» Exercise aim
Nothing beyond the line containing "## **Description**" is to be printed; print exactly each line from the start of the records below through that line, leaving out pictures.

Start of Recorded data

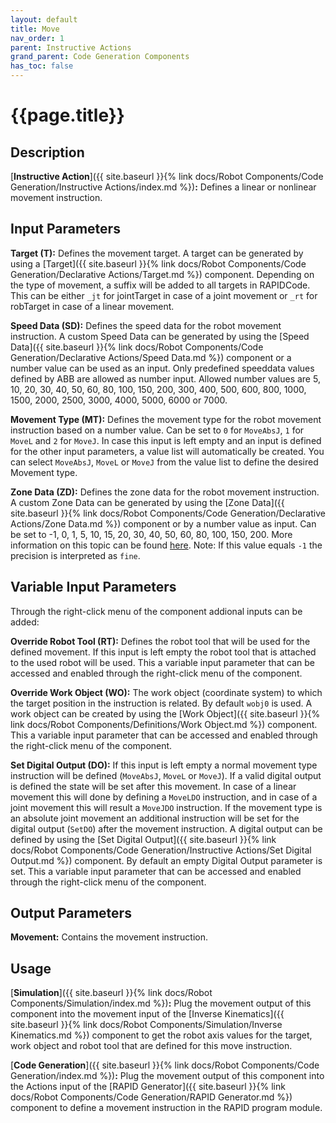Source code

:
 ```yaml
---
layout: default
title: Move
nav_order: 1
parent: Instructive Actions
grand_parent: Code Generation Components
has_toc: false
---
```


# **{{page.title}}**

## **Description**

[**Instructive Action**]({{ site.baseurl }}{% link docs/Robot Components/Code Generation/Instructive Actions/index.md %})**:** Defines a linear or nonlinear movement instruction.

## **Input Parameters**

**Target (T):** Defines the movement target. A target can be generated by using a [Target]({{ site.baseurl }}{% link docs/Robot Components/Code Generation/Declarative Actions/Target.md %}) component. Depending on the type of movement, a suffix will be added to all targets in RAPIDCode. This can be either `_jt` for jointTarget in case of a joint movement or `_rt` for robTarget in case of a linear movement.

**Speed Data (SD):** Defines the speed data for the robot movement instruction. A custom Speed Data can be generated by using the [Speed Data]({{ site.baseurl }}{% link docs/Robot Components/Code Generation/Declarative Actions/Speed Data.md %}) component or a number value can be used as an input. Only predefined speeddata values defined by ABB are allowed as number input. Allowed number values are 5, 10, 20, 30, 40, 50, 60, 80, 100, 150, 200, 300, 400, 500, 600, 800, 1000, 1500, 2000, 2500, 3000, 4000, 5000, 6000 or 7000.

**Movement Type (MT):** Defines the movement type for the robot movement instruction based on a number value. Can be set to `0` for `MoveAbsJ`, `1` for `MoveL` and `2` for `MoveJ`. In case this input is left empty and an input is defined for the other input parameters, a value list will automatically be created. You can select `MoveAbsJ`, `MoveL` or `MoveJ` from the value list to define the desired Movement type.

**Zone Data (ZD):** Defines the zone data for the robot movement instruction. A custom Zone Data can be generated by using the [Zone Data]({{ site.baseurl }}{% link docs/Robot Components/Code Generation/Declarative Actions/Zone Data.md %}) component or by a number value as input. Can be set to -1, 0, 1, 5, 10, 15, 20, 30, 40, 50, 60, 80, 100, 150, 200. More information on this topic can be found [here](https://library.e.abb.com/public/688894b98123f87bc1257cc50044e809/Technical%20reference%20manual_RAPID_3HAC16581-1_revJ_en.pdf). Note: If this value equals `-1` the precision is interpreted as `fine`.

## **Variable Input Parameters**

Through the right-click menu of the component addional inputs can be added:

**Override Robot Tool (RT):** Defines the robot tool that will be used for the defined movement. If this input is left empty the robot tool that is attached to the used robot will be used. This a variable input parameter that can be accessed and enabled through the right-click menu of the component. 

**Override Work Object (WO):** The work object (coordinate system) to which the target position in the instruction is related. By default `wobj0` is used. A work object can be created by using the [Work Object]({{ site.baseurl }}{% link docs/Robot Components/Definitions/Work Object.md %}) component. This a variable input parameter that can be accessed and enabled through the right-click menu of the component. 

**Set Digital Output (DO):** If this input is left empty a normal movement type instruction will be defined (`MoveAbsJ`, `MoveL` or `MoveJ`). If a valid digital output is defined the state will be set after this movement. In case of a linear movement this will done by defining a `MoveLDO` instruction, and in case of a joint movement this will result a `MoveJDO` instruction. If the movement type is an absolute joint movement an additional instruction will be set for the digital output (`SetDO`) after the movement instruction. A digital output can be defined by using the [Set Digital Output]({{ site.baseurl }}{% link docs/Robot Components/Code Generation/Instructive Actions/Set Digital Output.md %}) component. By default an empty Digital Output parameter is set. This a variable input parameter that can be accessed and enabled through the right-click menu of the component. 

## **Output Parameters**

**Movement:** Contains the movement instruction.

## **Usage**

[**Simulation**]({{ site.baseurl }}{% link docs/Robot Components/Simulation/index.md %})**:** Plug the movement output of this component into the movement input of the [Inverse Kinematics]({{ site.baseurl }}{% link docs/Robot Components/Simulation/Inverse Kinematics.md %}) component to get the robot axis values for the target, work object and robot tool that are defined for this move instruction.

[**Code Generation**]({{ site.baseurl }}{% link docs/Robot Components/Code Generation/index.md %})**:** Plug the movement output of this component into the Actions input of the [RAPID Generator]({{ site.baseurl }}{% link docs/Robot Components/Code Generation/RAPID Generator.md %}) component to define a movement instruction in the RAPID program module.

End of Recorded data

» Solution for this problem
Source code

:
 ```yaml
---
layout: default
title: Move
nav_order: 1
parent: Instructive Actions
grand_parent: Code Generation Components
has_toc: false
---
```


# **{{page.title}}**

## **Description**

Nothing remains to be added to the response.